Turnaround Letter Buy-rated Conduent (CNDT) shares are down sharply today on weak 1Q19 results, crisp declines in new contract signings and lower guidance for the rest of 2019 . The CEO is leaving but not until a successor is named, likely in the third quarter. Given the company’s unclear situation, we are moving CNDT shares to a HOLD until we can complete a full review.

While reported revenues fell nearly 19%, most of the decline was due to divestitures. Excluding this, revenues fell 4%. This is surprising and disappointing as the company should be posting revenue growth net of divestitures. In the quarter, a large customer reduced their business with Conduent, new contract wins were weak and the company incurred penalties and higher costs to complete its work. Signaling problems for future revenues: new contract signings fell 26%, with sharp declines in both new business and renewals.

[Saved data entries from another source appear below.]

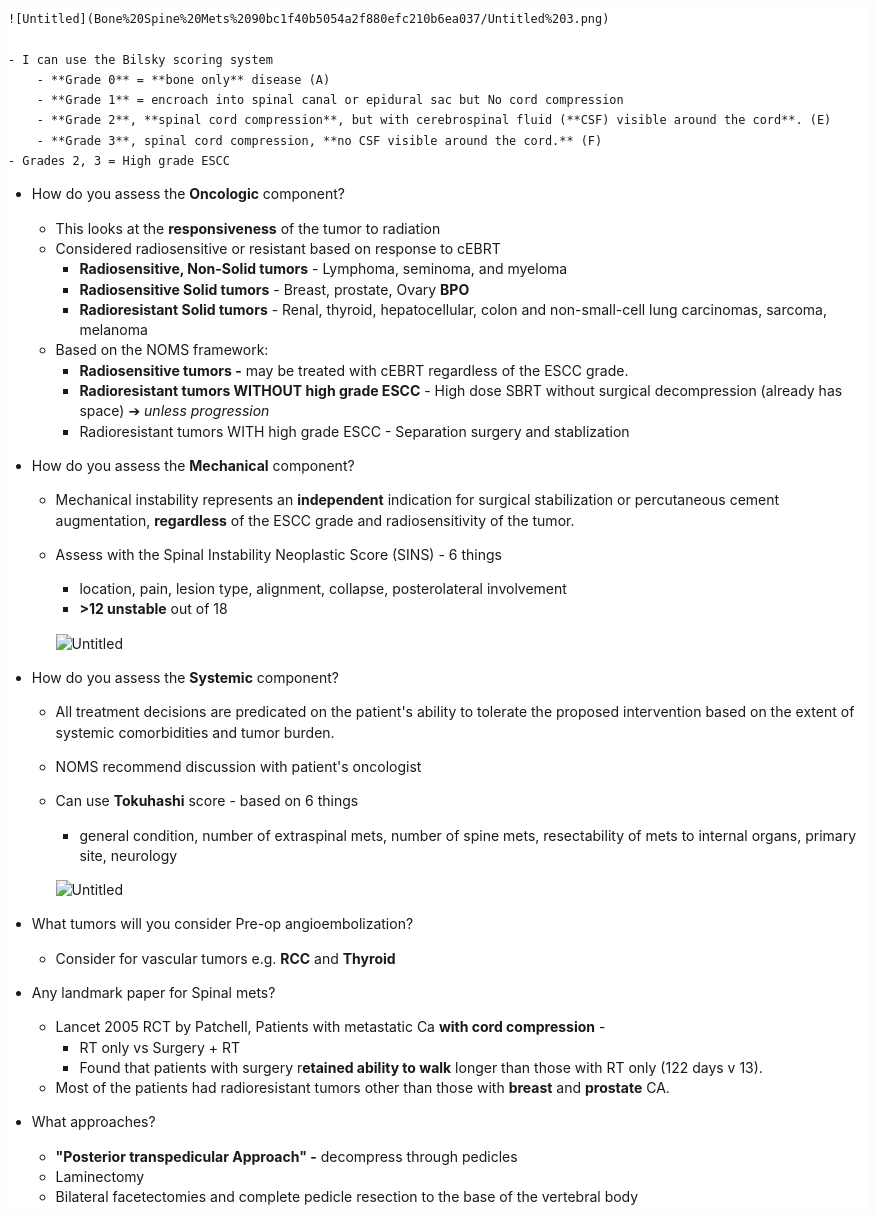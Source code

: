     ![Untitled](Bone%20Spine%20Mets%2090bc1f40b5054a2f880efc210b6ea037/Untitled%203.png)
    
    - I can use the Bilsky scoring system
        - **Grade 0** = **bone only** disease (A)
        - **Grade 1** = encroach into spinal canal or epidural sac but No cord compression
        - **Grade 2**, **spinal cord compression**, but with cerebrospinal fluid (**CSF) visible around the cord**. (E)
        - **Grade 3**, spinal cord compression, **no CSF visible around the cord.** (F)
    - Grades 2, 3 = High grade ESCC
- How do you assess the **Oncologic** component?
    - This looks at the **responsiveness** of the tumor to radiation
    - Considered radiosensitive or resistant based on response to cEBRT
        - **Radiosensitive, Non-Solid tumors** - Lymphoma, seminoma, and myeloma
        - **Radiosensitive Solid tumors** - Breast, prostate, Ovary **BPO**
        - **Radioresistant Solid tumors** - Renal, thyroid, hepatocellular, colon and non-small-cell lung carcinomas, sarcoma, melanoma
    - Based on the NOMS framework:
        - **Radiosensitive tumors -**  may be treated with cEBRT regardless of the ESCC grade.
        - **Radioresistant tumors WITHOUT high grade ESCC** - High dose SBRT without surgical decompression (already has space) ➔ *unless progression*
        - Radioresistant tumors WITH high grade ESCC - Separation surgery and stablization
- How do you assess the **Mechanical** component?
    - Mechanical instability represents an **independent** indication for surgical stabilization or percutaneous cement augmentation, **regardless** of the ESCC grade and radiosensitivity of the tumor.
    - Assess with the Spinal Instability Neoplastic Score (SINS) - 6 things
        - location, pain, lesion type, alignment, collapse, posterolateral involvement
        - **>12 unstable** out of 18
        
        ![Untitled](Bone%20Spine%20Mets%2090bc1f40b5054a2f880efc210b6ea037/Untitled%204.png)
        
- How do you assess the **Systemic** component?
    - All treatment decisions are predicated on the patient's ability to tolerate the proposed intervention based on the extent of systemic comorbidities and tumor burden.
    - NOMS recommend discussion with patient's oncologist
    - Can use **Tokuhashi** score - based on 6 things
        - general condition, number of extraspinal mets, number of spine mets, resectability of mets to internal organs, primary site, neurology
        
        ![Untitled](Bone%20Spine%20Mets%2090bc1f40b5054a2f880efc210b6ea037/Untitled%205.png)
        
- What tumors will you consider Pre-op angioembolization?
    - Consider for vascular tumors e.g. **RCC** and **Thyroid**

- Any landmark paper for Spinal mets?
    - Lancet 2005 RCT by Patchell, Patients with metastatic Ca **with cord compression** -
        - RT only vs Surgery + RT
        - Found that patients with surgery r**etained ability to walk** longer than those with RT only (122 days v 13).
    - Most of the patients had radioresistant tumors other than those with **breast** and **prostate** CA.
- What approaches?
    - **"Posterior transpedicular Approach" -** decompress through pedicles
    - Laminectomy
    - Bilateral facetectomies and complete pedicle resection to the base of the vertebral body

Adjusted EBITDA was up modestly from a year ago, with the margin increasing to 10.9% from 10.2% a year ago. Operationally, the company is making progress with its transformation, as corporate and infrastructure costs are lower, and other operational efficiencies appear to be taking hold.
The company guided for fiscal year 2019 revenues to decline 3-4% net of divestitures, compared to prior guidance of +0.5% to +1.5%, driven by the lower new contract signing rate.

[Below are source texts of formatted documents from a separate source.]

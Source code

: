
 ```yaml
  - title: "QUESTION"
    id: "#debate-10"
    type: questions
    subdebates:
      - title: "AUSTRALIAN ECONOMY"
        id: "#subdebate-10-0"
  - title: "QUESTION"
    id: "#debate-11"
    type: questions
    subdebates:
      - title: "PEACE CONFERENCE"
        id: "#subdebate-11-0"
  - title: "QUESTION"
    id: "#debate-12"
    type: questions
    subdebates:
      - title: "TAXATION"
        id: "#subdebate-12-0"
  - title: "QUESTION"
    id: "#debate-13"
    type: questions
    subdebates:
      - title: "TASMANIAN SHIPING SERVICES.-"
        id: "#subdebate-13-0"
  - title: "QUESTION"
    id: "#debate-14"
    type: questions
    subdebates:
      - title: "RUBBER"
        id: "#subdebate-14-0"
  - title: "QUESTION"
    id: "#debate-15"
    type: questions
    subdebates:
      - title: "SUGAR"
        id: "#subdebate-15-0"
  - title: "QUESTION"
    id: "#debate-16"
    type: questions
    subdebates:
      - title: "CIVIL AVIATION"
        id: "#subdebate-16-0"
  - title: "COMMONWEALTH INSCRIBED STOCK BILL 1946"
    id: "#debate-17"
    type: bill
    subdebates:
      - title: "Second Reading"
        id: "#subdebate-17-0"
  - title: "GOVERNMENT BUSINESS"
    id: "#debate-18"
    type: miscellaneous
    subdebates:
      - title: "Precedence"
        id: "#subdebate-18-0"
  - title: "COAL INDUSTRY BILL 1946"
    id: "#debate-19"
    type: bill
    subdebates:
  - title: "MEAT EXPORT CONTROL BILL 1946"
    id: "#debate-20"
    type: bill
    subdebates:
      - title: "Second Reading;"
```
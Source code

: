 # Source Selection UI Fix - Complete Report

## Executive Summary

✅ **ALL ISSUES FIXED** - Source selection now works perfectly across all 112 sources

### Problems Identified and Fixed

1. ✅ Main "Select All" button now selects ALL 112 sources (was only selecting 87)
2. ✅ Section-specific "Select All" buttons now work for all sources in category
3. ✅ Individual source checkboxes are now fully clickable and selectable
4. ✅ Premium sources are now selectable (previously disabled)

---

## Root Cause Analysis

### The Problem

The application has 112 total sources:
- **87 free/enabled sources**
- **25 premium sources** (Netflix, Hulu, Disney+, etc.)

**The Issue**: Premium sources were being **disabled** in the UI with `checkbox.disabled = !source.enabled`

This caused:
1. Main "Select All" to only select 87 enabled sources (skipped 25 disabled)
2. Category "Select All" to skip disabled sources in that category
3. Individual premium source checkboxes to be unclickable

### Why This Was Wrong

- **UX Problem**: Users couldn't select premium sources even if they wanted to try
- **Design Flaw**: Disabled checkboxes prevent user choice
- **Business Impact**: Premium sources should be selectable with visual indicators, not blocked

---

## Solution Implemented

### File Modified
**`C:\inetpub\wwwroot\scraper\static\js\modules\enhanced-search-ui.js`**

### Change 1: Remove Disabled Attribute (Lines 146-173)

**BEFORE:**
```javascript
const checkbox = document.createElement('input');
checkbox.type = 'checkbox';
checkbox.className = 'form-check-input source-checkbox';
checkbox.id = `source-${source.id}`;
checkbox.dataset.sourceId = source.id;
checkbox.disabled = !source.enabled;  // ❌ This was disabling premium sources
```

The Adjusted EBITDA guidance of 12-13% is encouraging, as reaching these levels would put it within our 12% target. However, the implied $560 million in EBITDA is well-below our $792 million target due to the sharply lower revenue outlook.
Company is in disarray
Given the information so far, the precise cause of Conduent’s problems are not entirely clear. However, the disruption at the CEO level (activist and shareholder Carl Icahn, among others, are in sharp disagreement on many issues), the weak contract signings, sales force departures and on-going disputes with key customers indicate a company in disarray. In an industry with many capable competitors, Conduent appears to be losing credibility. While clearly the departing CEO turned out to be the wrong person for the job, any CEO turnover for a services company will add further hesitation to potential new customers.
Fortunately, Conduent’s balance sheet remains sturdy, with $520 million in cash against $1.55 billion in debt. The company has the wherewithal to sustain itself in what likely will be periods of weak/negative cash flow ahead.
The valuation at today’s mid-day price is about 5.7x updated 2019 estimated Adjusted EBITDA. Given the company’s current situation, this is understandable.
We are moving CNDT shares to a HOLD pending a complete review of their condition and outlook.
We are moving Conduent (CNDT) shares to a HOLD.
Disclosure Note: An employee of the Publisher owns CNDT shares.